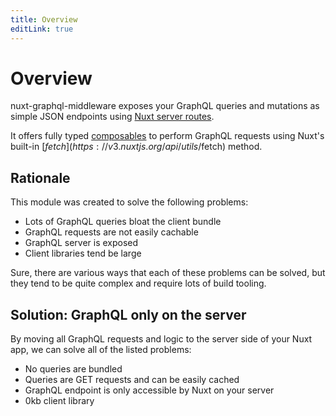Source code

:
 ```yaml
---
title: Overview
editLink: true
---
```


# Overview

nuxt-graphql-middleware exposes your GraphQL queries and mutations as simple
JSON endpoints using
[Nuxt server routes](https://nuxt.com/docs/guide/directory-structure/server#server-routes).

It offers fully typed
[composables](https://vuejs.org/guide/reusability/composables.html) to perform
GraphQL requests using Nuxt's built-in
[$fetch](https://v3.nuxtjs.org/api/utils/$fetch) method.

## Rationale

This module was created to solve the following problems:

- Lots of GraphQL queries bloat the client bundle
- GraphQL requests are not easily cachable
- GraphQL server is exposed
- Client libraries tend be large

Sure, there are various ways that each of these problems can be solved, but they
tend to be quite complex and require lots of build tooling.

## Solution: GraphQL only on the server

By moving all GraphQL requests and logic to the server side of your Nuxt app, we
can solve all of the listed problems:

- No queries are bundled
- Queries are GET requests and can be easily cached
- GraphQL endpoint is only accessible by Nuxt on your server
- 0kb client library
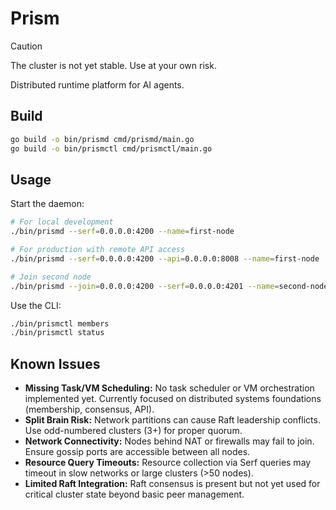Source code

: # Prism

> [!CAUTION]
> The cluster is not yet stable. Use at your own risk.

Distributed runtime platform for AI agents.

## Build

```bash
go build -o bin/prismd cmd/prismd/main.go
go build -o bin/prismctl cmd/prismctl/main.go
```

## Usage

Start the daemon:
```bash
# For local development
./bin/prismd --serf=0.0.0.0:4200 --name=first-node

# For production with remote API access
./bin/prismd --serf=0.0.0.0:4200 --api=0.0.0.0:8008 --name=first-node

# Join second node 
./bin/prismd --join=0.0.0.0:4200 --serf=0.0.0.0:4201 --name=second-node
```

Use the CLI:
```bash
./bin/prismctl members
./bin/prismctl status
```


## Known Issues

- **Missing Task/VM Scheduling:** No task scheduler or VM orchestration implemented yet. Currently focused on distributed systems foundations (membership, consensus, API).
- **Split Brain Risk:** Network partitions can cause Raft leadership conflicts. Use odd-numbered clusters (3+) for proper quorum.
- **Network Connectivity:** Nodes behind NAT or firewalls may fail to join. Ensure gossip ports are accessible between all nodes.
- **Resource Query Timeouts:** Resource collection via Serf queries may timeout in slow networks or large clusters (>50 nodes).
- **Limited Raft Integration:** Raft consensus is present but not yet used for critical cluster state beyond basic peer management.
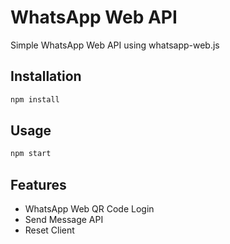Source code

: # WhatsApp Web API

Simple WhatsApp Web API using whatsapp-web.js

## Installation

```bash
npm install
```

## Usage

```bash
npm start
```

## Features
- WhatsApp Web QR Code Login
- Send Message API
- Reset Client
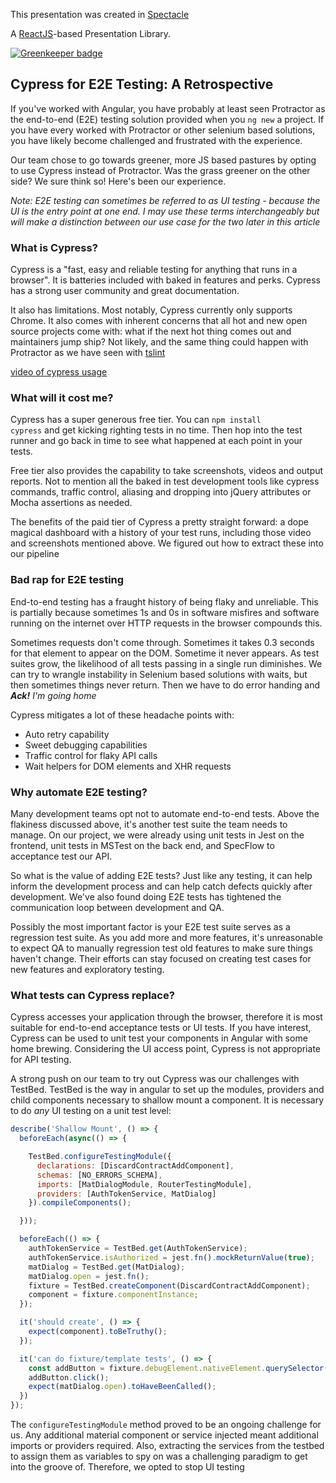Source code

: This presentation was created in [Spectacle](https://github.com/FormidableLabs/spectacle)

A [ReactJS](https://reactjs.org/)-based Presentation Library.

[![Greenkeeper badge](https://badges.greenkeeper.io/micleners/cypress-retro.svg)](https://greenkeeper.io/)

## Cypress for E2E Testing: A Retrospective

If you've worked with Angular, you have probably at least seen Protractor as the end-to-end (E2E) testing solution provided when you `ng new` a project. If you have every worked with Protractor or other selenium based solutions, you have likely become challenged and frustrated with the experience.

Our team chose to go towards greener, more JS based pastures by opting to use Cypress instead of Protractor. Was the grass greener on the other side? We sure think so! Here's been our experience.

*Note: E2E testing can sometimes be referred to as UI testing - because the UI is the entry point at one end. I may use these terms interchangeably but will make a distinction between our use case for the two later in this article*

### What is Cypress?
Cypress is a "fast, easy and reliable testing for anything that runs in a browser". It is batteries included with baked in features and perks. Cypress has a strong user community and great documentation.

It also has limitations. Most notably, Cypress currently only supports Chrome. It also comes with inherent concerns that all hot and new open source projects come with: what if the next hot thing comes out and maintainers jump ship? Not likely, and the same thing could happen with Protractor as we have seen with [tslint](#url)

[video of cypress usage](url)

### What will it cost me?
Cypress has a super generous free tier. You can <code>npm install cypress</code> and get kicking righting tests in no time. Then hop into the test runner and go back in time to see what happened at each point in your tests.

Free tier also provides the capability to take screenshots, videos and output reports. Not to mention all the baked in test development tools like cypress commands, traffic control, aliasing and dropping into jQuery attributes or Mocha assertions as needed.

The benefits of the paid tier of Cypress a pretty straight forward: a dope magical dashboard with a history of your test runs, including those video and screenshots mentioned above. We figured out how to extract these into our pipeline

### Bad rap for E2E testing
End-to-end testing has a fraught history of being flaky and unreliable. This is partially because sometimes 1s and 0s in software misfires and software running on the internet over HTTP requests in the browser compounds this.

Sometimes requests don't come through. Sometimes it takes 0.3 seconds for that element to appear on the DOM. Sometime it never appears. As test suites grow, the likelihood of all tests passing in a single run diminishes. We can try to wrangle instability in Selenium based solutions with waits, but then sometimes things never return. Then we have to do error handing and <strong>*Ack!</strong> I'm going home*

Cypress mitigates a lot of these headache points with:
- Auto retry capability
- Sweet debugging capabilities
- Traffic control for flaky API calls
- Wait helpers for DOM elements and XHR requests

### Why automate E2E testing?
Many development teams opt not to automate end-to-end tests. Above the flakiness discussed above, it's another test suite the team needs to manage. On our project, we were already using unit tests in Jest on the frontend, unit tests in MSTest on the back end, and SpecFlow to acceptance test our API.

So what is the value of adding E2E tests? Just like any testing, it can help inform the development process and can help catch defects quickly after development. We've also found doing E2E tests has tightened the communication loop between development and QA.

Possibly the most important factor is your E2E test suite serves as a regression test suite. As you add more and more features, it's unreasonable to expect QA to manually regression test old features to make sure things haven't change. Their efforts can stay focused on creating test cases for new features and exploratory testing.

### What tests can Cypress replace?
Cypress accesses your application through the browser, therefore it is most suitable for end-to-end acceptance tests or UI tests. If you have interest, Cypress can be used to unit test your components in Angular with some home brewing. Considering the UI access point, Cypress is not appropriate for API testing.

A strong push on our team to try out Cypress was our challenges with TestBed. TestBed is the way in angular to set up the modules, providers and child components necessary to shallow mount a component. It is necessary to do *any* UI testing on a unit test level:

```js
describe('Shallow Mount', () => {
  beforeEach(async(() => {

    TestBed.configureTestingModule({
      declarations: [DiscardContractAddComponent],
      schemas: [NO_ERRORS_SCHEMA],
      imports: [MatDialogModule, RouterTestingModule],
      providers: [AuthTokenService, MatDialog]
    }).compileComponents();

  }));

  beforeEach(() => {
    authTokenService = TestBed.get(AuthTokenService);
    authTokenService.isAuthorized = jest.fn().mockReturnValue(true);
    matDialog = TestBed.get(MatDialog);
    matDialog.open = jest.fn();
    fixture = TestBed.createComponent(DiscardContractAddComponent);
    component = fixture.componentInstance;
  });

  it('should create', () => {
    expect(component).toBeTruthy();
  });

  it('can do fixture/template tests', () => {
    const addButton = fixture.debugElement.nativeElement.querySelector('.add-discard-contract');
    addButton.click();
    expect(matDialog.open).toHaveBeenCalled();
  })
});
```

The `configureTestingModule` method proved to be an ongoing challenge for us. Any additional material component or service injected meant additional imports or providers required. Also, extracting the services from the testbed to assign them as variables to spy on was a challenging paradigm to get into the groove of. Therefore, we opted to stop UI testing
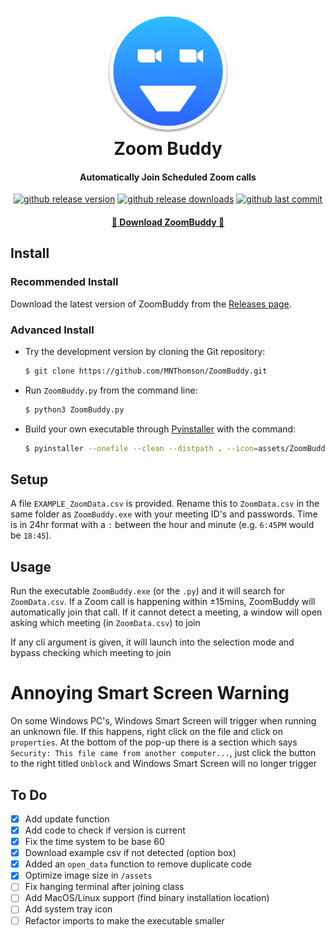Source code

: <h1 align="center">
		<a href="https://github.com/MNThomson/ZoomBuddy">
			<img src=assets/ZoomBuddy.png alt="ZoomBuddy Logo" width="200">
		</a>
	<br>
		Zoom Buddy
	<br>
</h1>
<h4 align="center">
	Automatically Join Scheduled Zoom calls
</h4>
<p align="center">
  <a href="https://github.com/MNThomson/ZoomBuddy/releases/latest"><img src="https://img.shields.io/github/release/MNThomson/ZoomBuddy.svg?style=for-the-badge" alt="github release version"></a>
  <a href="https://github.com/MNThomson/ZoomBuddy/releases/latest"><img src="https://img.shields.io/github/downloads/MNThomson/ZoomBuddy/total?style=for-the-badge" alt="github release downloads"></a>
  <a href="https://github.com/MNThomson/ZoomBuddy/commits"><img src="https://img.shields.io/github/last-commit/MNThomson/ZoomBuddy?style=for-the-badge" alt="github last commit"></a>
</p>
<h4 align="center">
	<a href="https://github.com/MNThomson/ZoomBuddy/releases/latest">
		🔰 Download ZoomBuddy 🔰
	</a>
</h4>


## Install

### Recommended Install

Download the latest version of ZoomBuddy from the [Releases page](https://github.com/MNThomson/ZoomBuddy/releases/latest).

### Advanced Install

- Try the development version by cloning the Git repository:
	```sh
	$ git clone https://github.com/MNThomson/ZoomBuddy.git
	```

- Run `ZoomBuddy.py` from the command line:
	```sh
	$ python3 ZoomBuddy.py
	```

- Build your own executable through [Pyinstaller](https://pypi.org/project/pyinstaller) with the command:
	```sh
	$ pyinstaller --onefile --clean --distpath . --icon=assets/ZoomBuddy.ico ZoomBuddy.py
	```

## Setup

A file `EXAMPLE_ZoomData.csv` is provided. Rename this to `ZoomData.csv` in the same folder as `ZoomBuddy.exe` with your meeting ID's and passwords. Time is in 24hr format with a `:` between the hour and minute (e.g. `6:45PM` would be `18:45`).

## Usage

Run the executable `ZoomBuddy.exe` (or the `.py`) and it will search for `ZoomData.csv`. If a Zoom call is happening within ±15mins, ZoomBuddy will automatically join that call. If it cannot detect a meeting, a window will open asking which meeting (in `ZoomData.csv`) to join

If any cli argument is given, it will launch into the selection mode and bypass checking which meeting to join

# Annoying Smart Screen Warning

On some Windows PC's, Windows Smart Screen will trigger when running an unknown file. If this happens, right click on the file and click on `properties`. At the bottom of the pop-up there is a section which says `Security: This file came from another computer...`, just click the button to the right titled `Unblock` and Windows Smart Screen will no longer trigger

## To Do

- [x] Add update function
- [x] Add code to check if version is current
- [x] Fix the time system to be base 60
- [x] Download example csv if not detected (option box)
- [x] Added an `open_data` function to remove duplicate code
- [x] Optimize image size in `/assets`
- [ ] Fix hanging terminal after joining class
- [ ] Add MacOS/Linux support (find binary installation location)
- [ ] Add system tray icon
- [ ] Refactor imports to make the executable smaller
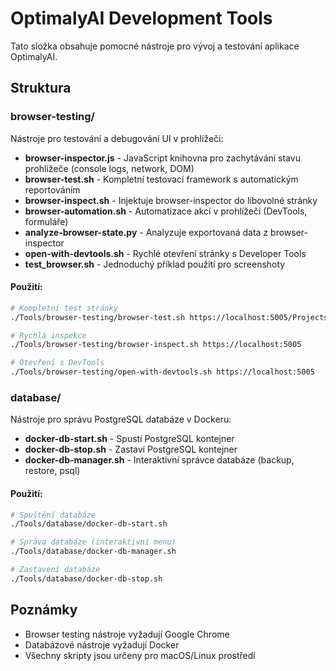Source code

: # OptimalyAI Development Tools

Tato složka obsahuje pomocné nástroje pro vývoj a testování aplikace OptimalyAI.

## Struktura

### browser-testing/
Nástroje pro testování a debugování UI v prohlížeči:

- **browser-inspector.js** - JavaScript knihovna pro zachytávání stavu prohlížeče (console logs, network, DOM)
- **browser-test.sh** - Kompletní testovací framework s automatickým reportováním
- **browser-inspect.sh** - Injektuje browser-inspector do libovolné stránky
- **browser-automation.sh** - Automatizace akcí v prohlížeči (DevTools, formuláře)
- **analyze-browser-state.py** - Analyzuje exportovaná data z browser-inspector
- **open-with-devtools.sh** - Rychlé otevření stránky s Developer Tools
- **test_browser.sh** - Jednoduchý příklad použití pro screenshoty

#### Použití:
```bash
# Kompletní test stránky
./Tools/browser-testing/browser-test.sh https://localhost:5005/Projects/Create

# Rychlá inspekce
./Tools/browser-testing/browser-inspect.sh https://localhost:5005

# Otevření s DevTools
./Tools/browser-testing/open-with-devtools.sh https://localhost:5005
```

### database/
Nástroje pro správu PostgreSQL databáze v Dockeru:

- **docker-db-start.sh** - Spustí PostgreSQL kontejner
- **docker-db-stop.sh** - Zastaví PostgreSQL kontejner
- **docker-db-manager.sh** - Interaktivní správce databáze (backup, restore, psql)

#### Použití:
```bash
# Spuštění databáze
./Tools/database/docker-db-start.sh

# Správa databáze (interaktivní menu)
./Tools/database/docker-db-manager.sh

# Zastavení databáze
./Tools/database/docker-db-stop.sh
```

## Poznámky

- Browser testing nástroje vyžadují Google Chrome
- Databázové nástroje vyžadují Docker
- Všechny skripty jsou určeny pro macOS/Linux prostředí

#### DIRECTIONS
Find and copy each line of the data where "above" is present.

#### TASK OUTPUT
The benefits of the paid tier of Cypress a pretty straight forward: a dope magical dashboard with a history of your test runs, including those video and screenshots mentioned above. We figured out how to extract these into our pipeline
Many development teams opt not to automate end-to-end tests. Above the flakiness discussed above, it's another test suite the team needs to manage. On our project, we were already using unit tests in Jest on the frontend, unit tests in MSTest on the back end, and SpecFlow to acceptance test our API.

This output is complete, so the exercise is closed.